Excerpt from Current Issue

 Vol 84, Issue No. 2 (Spring 2026)

CONTENTS

The View from the Vice President By Susan Schnare

An Interview With Jodie Mitchell  By Laurel Chute

Juneau Chapter Update

Midwest Primula Group Update

New England Chapter Update

Judge Training 2026

Primula Species in the Rock Garden By Daniel Hendrickson

ICRA Update

Minutes of the Board February 21, 2026

Officers of the Chapters

 

THE VIEW FROM THE VICE PRESIDENT

Susan Schnare

MY GARDEN DISASTER

. . . . it didn’t happen overnight.

Over fifty-some years my garden has seen many ups and downs. Loosely enclosed by stones that once supported a c. 1800 barn and the earthen ramp that formed its access, the garden has heavy, rich loam and is bordered to the east by a babbling brook and vast forest. I acquired the site in my early twenties by crowding my father’s pole beans out with my herbs and medieval flowers.

In 1982 I was given a Siberian crabapple sucker from Odiorne Point. During WWII the government took this coastal New Hampshire neighborhood by eminent domain. The fine houses were removed and the gardens simply abandoned. The shoreline has since become a nature center, but the rest of the area has run wild. During the 1970s and 1980s several people rediscovered the gardens and restored what they could. I was given a crabapple sucker by one of these guerrilla gardeners, brought it home, and planted it dead center in my best bed.

The crab thrived and, as its limbs spread, the area it shaded filled with small perennials that spread to fill the area: double bloodroot, a maidenhair fern dug from nearby woods, bluebells, and other congenial fellows rambled and spread. Other than an axis and cross-axis, there was little structure but loads of happy bumblebees and free love.

Primula particularly loved this situation. In an area near the base of the tree, natural crosses of Primula vulgaris, elatior, veris, and anomalous and old hybrids formed a colony. They were perky little flower elves: singles, doubles, and Jack-in-the-Greens in varying shades of yellow. Many went to the Tower Hill show, and some won prizes (see pg. 15).

For decades I collected bits from every primrose I came across, some of which grew to form large clumps and patches. A packet of seed from Barnhaven yielded twenty plants for the cost of one, most of which were not available as plants anyway. We had some lovely springs. For the rest of the year the garden was attractive but lacked the dazzle.

Maintenance was easy. A few hours now and then were enough to keep the balance and remove the weeds, and the shade made it comfortable to work in mid-summer heat. The tree was the heart of my garden.
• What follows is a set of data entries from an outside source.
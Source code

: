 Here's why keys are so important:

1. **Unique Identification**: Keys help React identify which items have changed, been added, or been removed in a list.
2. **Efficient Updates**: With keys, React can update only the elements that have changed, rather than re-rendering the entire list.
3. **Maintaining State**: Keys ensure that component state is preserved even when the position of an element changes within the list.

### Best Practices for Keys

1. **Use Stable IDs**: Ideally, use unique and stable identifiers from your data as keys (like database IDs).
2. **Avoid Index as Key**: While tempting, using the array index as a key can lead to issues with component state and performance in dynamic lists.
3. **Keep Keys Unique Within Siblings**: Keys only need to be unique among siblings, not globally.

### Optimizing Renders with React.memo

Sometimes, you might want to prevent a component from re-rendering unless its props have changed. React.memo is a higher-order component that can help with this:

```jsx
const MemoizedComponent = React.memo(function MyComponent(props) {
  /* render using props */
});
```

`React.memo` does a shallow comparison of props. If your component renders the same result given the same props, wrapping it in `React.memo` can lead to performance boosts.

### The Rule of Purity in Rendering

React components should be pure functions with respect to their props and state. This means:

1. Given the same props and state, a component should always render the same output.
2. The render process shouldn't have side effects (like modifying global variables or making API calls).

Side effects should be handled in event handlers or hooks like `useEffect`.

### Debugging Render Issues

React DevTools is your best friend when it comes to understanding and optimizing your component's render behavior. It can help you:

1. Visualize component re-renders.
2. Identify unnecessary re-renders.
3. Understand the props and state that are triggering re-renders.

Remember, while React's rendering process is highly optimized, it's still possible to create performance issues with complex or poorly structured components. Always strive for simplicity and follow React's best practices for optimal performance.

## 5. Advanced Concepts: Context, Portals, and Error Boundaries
Siberian crabs (below) sucker heavily and require a great deal of pruning. As mine grew, I trained the limbs to arch outward and create more shade. When the limbs grew strong enough, I hung my orchids on the branches for the summer. They loved swinging amongst the leaves and being hosed down regularly.

In 2022, I found out the hard way that Siberian crab trees lack resistance to fire blight. Airborne fire blight bacteria create lesions at the top of the tree and drip down on leaves and twigs under them. This was a classic case. After two years of fighting the inevitable, the tree was removed in August of 2023. I could barely watch, and when I finally went into the garden days later it was unrecognizable. Not from damage by the arborists or debris, but from the hole left by a forty-some-year-old tree that had filled much of the area above six feet with long leafy limbs. The sun was intense. The heat was worse.

Two hot summers followed with little useful rain. Field weeds overtook the space in rapid succession, and crab tree seedlings popped up everywhere. Trillium and Primula denticulata still blossomed along the raised south wall, bloodroot and bluebells made their appearances, and, surprisingly, the shy maidenhair fern became an obnoxious weed.

Late last fall, after a summer and fall spent hors de combat with a virulent case of shingles and my energy limited to keeping the potted plants and greenhouse watered, I asked my husband Andy to run the Gravelly over the garden. This wasn’t as drastic an action as it sounds, but it was the starting point for something new.

With the herbaceous and woody plants reduced to stubble, I fully expect my shy little primroses to reappear in April and May. They will be greeted warmly and moved to a shaded holding bed or marked and rescued in place. Large weeds and tree seedlings will be dug out by other hands than mine.

Gardens are all about change. While keeping the character of my old garden, my plan is to create a fresh new garden that doesn’t depend on one tree for survival, that takes climate change, as well as my diminishing energy, into account, and incorporates features I’ve longed for:

a small pool for a lotus, frogs and turtles with a splashing area for birds and insects, a Dolgo crab tree and persistent crab trees (resistant to blight) for the birds and eventual shade, a replacement for the rickety arbor that supports the honeysuckle (my hummingbird feeder), irrigation (or better hose access), benches and seats to encourage hanging with the amphibians, reptiles and birds,

. . . . and many, many primroses old and new.